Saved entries

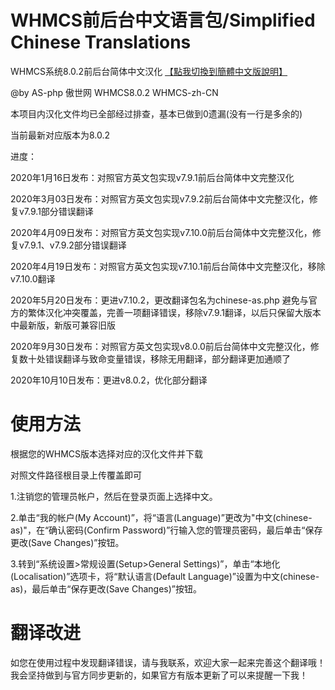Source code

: # WHMCS前后台中文语言包/Simplified Chinese Translations
WHMCS系统8.0.2前后台简体中文汉化 [【點我切換到簡體中文版說明】](https://github.com/AS-php/WHMCS-zh-CN/blob/master/Traditional-README.md)

@by AS-php 傲世网 WHMCS8.0.2 WHMCS-zh-CN

本项目内汉化文件均已全部经过排查，基本已做到0遗漏(没有一行是多余的)

当前最新对应版本为8.0.2

进度：

2020年1月16日发布：对照官方英文包实现v7.9.1前后台简体中文完整汉化

2020年3月03日发布：对照官方英文包实现v7.9.2前后台简体中文完整汉化，修复v7.9.1部分错误翻译

2020年4月09日发布：对照官方英文包实现v7.10.0前后台简体中文完整汉化，修复v7.9.1、v7.9.2部分错误翻译

2020年4月19日发布：对照官方英文包实现v7.10.1前后台简体中文完整汉化，移除v7.10.0翻译

2020年5月20日发布：更进v7.10.2，更改翻译包名为chinese-as.php 避免与官方的繁体汉化冲突覆盖，完善一项翻译错误，移除v7.9.1翻译，以后只保留大版本中最新版，新版可兼容旧版

2020年9月30日发布：对照官方英文包实现v8.0.0前后台简体中文完整汉化，修复数十处错误翻译与致命变量错误，移除无用翻译，部分翻译更加通顺了

2020年10月10日发布：更进v8.0.2，优化部分翻译

# 使用方法
根据您的WHMCS版本选择对应的汉化文件并下载

对照文件路径根目录上传覆盖即可

1.注销您的管理员帐户，然后在登录页面上选择中文。

2.单击“我的帐户(My Account)”，将“语言(Language)”更改为"中文(chinese-as)"，在“确认密码(Confirm Password)”行输入您的管理员密码，最后单击“保存更改(Save Changes)”按钮。

3.转到“系统设置>常规设置(Setup>General Settings)”，单击“本地化(Localisation)”选项卡，将“默认语言(Default Language)”设置为中文(chinese-as)，最后单击“保存更改(Save Changes)”按钮。

# 翻译改进
如您在使用过程中发现翻译错误，请与我联系，欢迎大家一起来完善这个翻译哦！我会坚持做到与官方同步更新的，如果官方有版本更新了可以来提醒一下我！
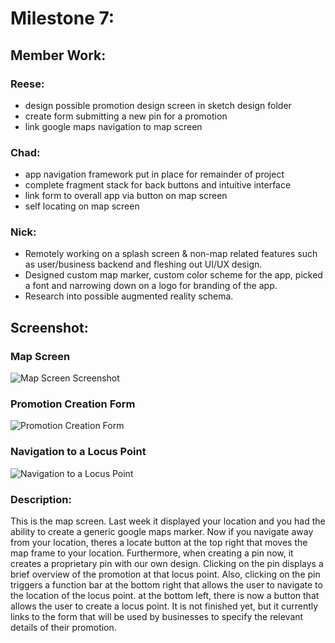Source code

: # Milestone 7:

## Member Work:
### Reese:
- design possible promotion design screen in sketch design folder
- create form submitting a new pin for a promotion
- link google maps navigation to map screen

### Chad:
- app navigation framework put in place for remainder of project
- complete fragment stack for back buttons and intuitive interface
- link form to overall app via button on map screen
- self locating on map screen

### Nick:
- Remotely working on a splash screen & non-map related features such as user/business backend and fleshing out UI/UX design.
- Designed custom map marker, custom color scheme for the app, picked a font and narrowing down on a logo for branding of the app. 
- Research into possible augmented reality schema.

## Screenshot: 
### Map Screen
![Map Screen Screenshot](https://github.com/reesewahlin/COGS121-Guography/blob/master/storyboards/M7_locuspoint.png)
### Promotion Creation Form
![Promotion Creation Form](https://github.com/reesewahlin/COGS121-Guography/blob/master/storyboards/M7_promoform.png)
### Navigation to a Locus Point
![Navigation to a Locus Point](https://github.com/reesewahlin/COGS121-Guography/blob/master/storyboards/M7_gmnav.png)
### Description:
This is the map screen. Last week it displayed your location and you had the ability to create a generic google maps marker. Now if you navigate away from your location, theres a locate button at the top right that moves the map frame to your location. Furthermore, when creating a pin now, it creates a proprietary pin with our own design. Clicking on the pin displays a brief overview of the promotion at that locus point. Also, clicking on the pin triggers a function bar at the bottom right that allows the user to navigate to the location of the locus point. at the bottom left, there is now a button that allows the user to create a locus point. It is not finished yet, but it currently links to the form that will be used by businesses to specify the relevant details of their promotion.
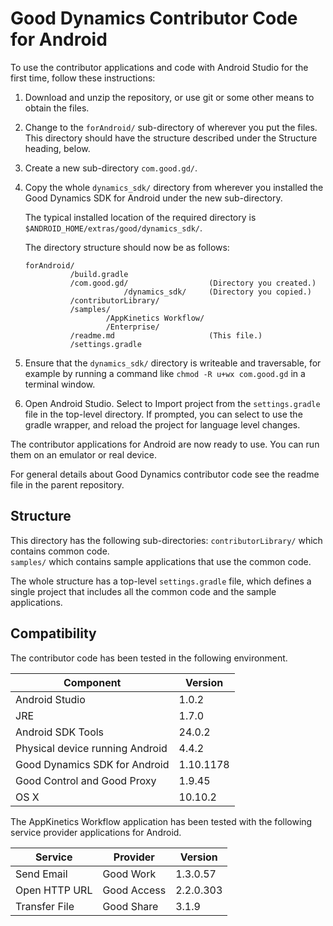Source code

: Good Dynamics Contributor Code for Android
==========================================
To use the contributor applications and code with Android Studio for the first
time, follow these instructions:

1.  Download and unzip the repository, or use git or some other means to obtain
    the files.
2.  Change to the `forAndroid/` sub-directory of wherever you put the files.
    This directory should have the structure described under the Structure
    heading, below.
3.  Create a new sub-directory `com.good.gd/`.
4.  Copy the whole `dynamics_sdk/` directory from wherever you installed the
    Good Dynamics SDK for Android under the new sub-directory.

    The typical installed location of the required directory is
    `$ANDROID_HOME/extras/good/dynamics_sdk/`.

    The directory structure should now be as follows:
    
        forAndroid/
                  /build.gradle
                  /com.good.gd/                  (Directory you created.)
                              /dynamics_sdk/     (Directory you copied.)
                  /contributorLibrary/
                  /samples/
                          /AppKinetics Workflow/
                          /Enterprise/
                  /readme.md                     (This file.)
                  /settings.gradle
    
5.  Ensure that the `dynamics_sdk/` directory is writeable and traversable,
    for example by running a command like `chmod -R u+wx com.good.gd` in a
    terminal window.
6.  Open Android Studio. Select to Import project from the `settings.gradle`
    file in the top-level directory. If prompted, you can select to use the
    gradle wrapper, and reload the project for language level changes.

The contributor applications for Android are now ready to use. You can run them
on an emulator or real device.

For general details about Good Dynamics contributor code see the readme file in
the parent repository.

Structure
---------
This directory has the following sub-directories: 
`contributorLibrary/` which contains common code.  
`samples/` which contains sample applications that use the common code.

The whole structure has a top-level `settings.gradle` file, which defines a
single project that includes all the common code and the sample applications.

Compatibility
-------------
The contributor code has been tested in the following environment.

Component                       | Version
--------------------------------|--------
Android Studio                  | 1.0.2
JRE                             | 1.7.0
Android SDK Tools               | 24.0.2
Physical device running Android | 4.4.2
Good Dynamics SDK for Android   | 1.10.1178
Good Control and Good Proxy     | 1.9.45
OS X                            | 10.10.2

The AppKinetics Workflow application has been tested with the following service
provider applications for Android.

Service       | Provider    | Version
--------------|-------------|----------
Send Email    | Good Work   | 1.3.0.57
Open HTTP URL | Good Access | 2.2.0.303
Transfer File | Good Share  | 3.1.9
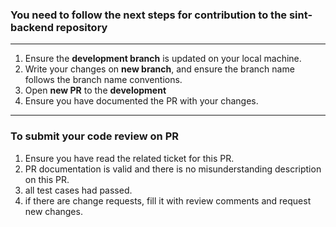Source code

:### You need to follow the next steps for contribution to the sint-backend repository
-----
1. Ensure the **development branch** is updated on your local machine.
2. Write your changes on **new branch**, and ensure the branch name follows the branch name conventions.
3. Open **new PR** to the **development**
4. Ensure you have documented the PR with your changes.
---
### To submit your code review on  PR
1. Ensure you have read the related ticket for this PR.
2. PR documentation is valid and there is no misunderstanding description on this PR.
3. all test cases had passed.
4. if there are change requests, fill it with review comments and request new changes.

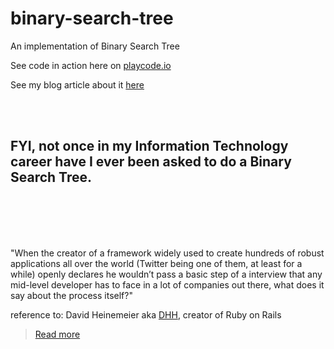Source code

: # binary-search-tree
An implementation of Binary Search Tree


See code in action here on [playcode.io](https://playcode.io/465431?tabs=script.js,preview,console)

See my blog article about it [here](https://garuwun.wordpress.com/2019/11/15/binary-search-tree-you-ask-me/)

<br><br>
## FYI, not once in my Information Technology career have I ever been asked to do a Binary Search Tree.  
<br><br>
<br><br>


"When the creator of a framework widely used to create hundreds of robust applications all over the world (Twitter being one of them, at least for a while) openly declares he wouldn’t pass a basic step of a interview that any mid-level developer has to face in a lot of companies out there, what does it say about the process itself?"

reference to: David Heinemeier aka [DHH](https://medium.com/@dhh), creator of Ruby on Rails 
> [Read more](https://medium.com/@pfernandom/are-whiteboard-coding-interviews-really-that-bad-3e60e2efd81)


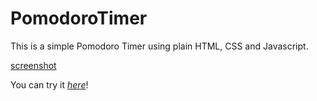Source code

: # PomodoroTimer
This is a simple Pomodoro Timer using plain HTML, CSS and Javascript.

[screenshot](https://github.com/Rakans4/PomodoroTimer/blob/main/Screenshot_Pomodoro_Timer.png)

You can try it [_here_](https://rakans4.github.io/PomodoroTimer/)!
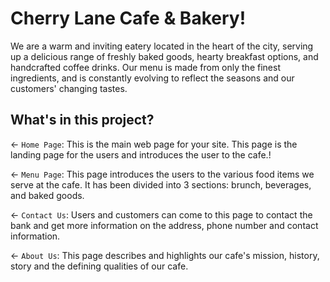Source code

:# Cherry Lane Cafe & Bakery!

We are a warm and inviting eatery located in the heart of the city, serving up a delicious range of freshly baked goods, hearty breakfast options, and handcrafted coffee drinks. Our menu is made from only the finest ingredients, and is constantly evolving to reflect the seasons and our customers' changing tastes.


## What's in this project?

← `Home Page`: This is the main web page for your site. This page is the landing page for the users and introduces the user to the cafe.!

← `Menu Page`: This page introduces the users to the various food items we serve at the cafe. It has been divided into 3 sections: brunch, beverages, and baked goods. 

← `Contact Us`: Users and customers can come to this page to contact the bank and get more information on the address, phone number and contact information.

← `About Us`: This page describes and highlights our cafe's mission, history, story and the defining qualities of our cafe.
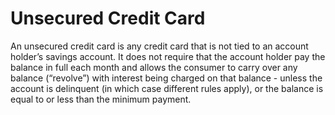 ---
---

# Unsecured Credit Card

An unsecured credit card is any credit card that is not tied to an account holder’s savings account. It does not require that the account holder pay the balance in full each month and allows the consumer to carry over any balance (“revolve”) with interest being charged on that balance - unless the account is delinquent (in which case different rules apply), or the balance is equal to or less than the minimum payment.
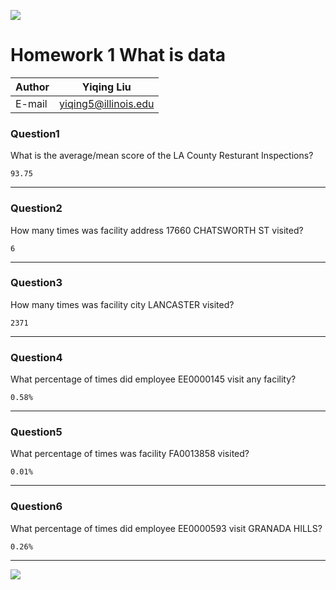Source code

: ![](https://ws2.sinaimg.cn/large/006tNbRwly1fvgrcv46jrj307u07sq4h.jpg)
# Homework 1 What is data

|Author|Yiqing Liu|
|---|---
|E-mail|yiqing5@illinois.edu

### Question1
What is the average/mean score of the LA County Resturant Inspections?  

    93.75
****
### Question2
How many times was facility address 17660 CHATSWORTH ST visited?  

    6
****
### Question3
How many times was facility city LANCASTER visited?  

    2371
****
### Question4
What percentage of times did employee EE0000145 visit any facility?  

    0.58%
****
### Question5
What percentage of times was facility FA0013858 visited?  

    0.01%
****
### Question6
What percentage of times did employee EE0000593 visit GRANADA HILLS?  

    0.26%
****

![](https://ws2.sinaimg.cn/large/006tNbRwly1fvgrvihpkej30sm0ae0ux.jpg)
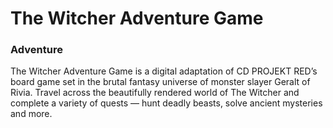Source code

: # The Witcher Adventure Game

### Adventure

The Witcher Adventure Game is a digital adaptation of CD PROJEKT RED’s board game set in the brutal fantasy universe of monster slayer Geralt of Rivia. Travel across the beautifully rendered world of The Witcher and complete a variety of quests — hunt deadly beasts, solve ancient mysteries and more.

ASSIGNMENT →
Reproduce the records exactly, starting with their first line and ending with the line that contains "2020年5月20日发布：更", though pictures should be dropped.

FINISHED TASK →
Source code

: # WHMCS前后台中文语言包/Simplified Chinese Translations
WHMCS系统8.0.2前后台简体中文汉化 [【點我切換到簡體中文版說明】](https://github.com/AS-php/WHMCS-zh-CN/blob/master/Traditional-README.md)

@by AS-php 傲世网 WHMCS8.0.2 WHMCS-zh-CN

本项目内汉化文件均已全部经过排查，基本已做到0遗漏(没有一行是多余的)

当前最新对应版本为8.0.2

进度：

2020年1月16日发布：对照官方英文包实现v7.9.1前后台简体中文完整汉化

2020年3月03日发布：对照官方英文包实现v7.9.2前后台简体中文完整汉化，修复v7.9.1部分错误翻译

2020年4月09日发布：对照官方英文包实现v7.10.0前后台简体中文完整汉化，修复v7.9.1、v7.9.2部分错误翻译

2020年4月19日发布：对照官方英文包实现v7.10.1前后台简体中文完整汉化，移除v7.10.0翻译

2020年5月20日发布：更进v7.10.2，更改翻译包名为chinese-as.php 避免与官方的繁体汉化冲突覆盖，完善一项翻译错误，移除v7.9.1翻译，以后只保留大版本中最新版，新版可兼容旧版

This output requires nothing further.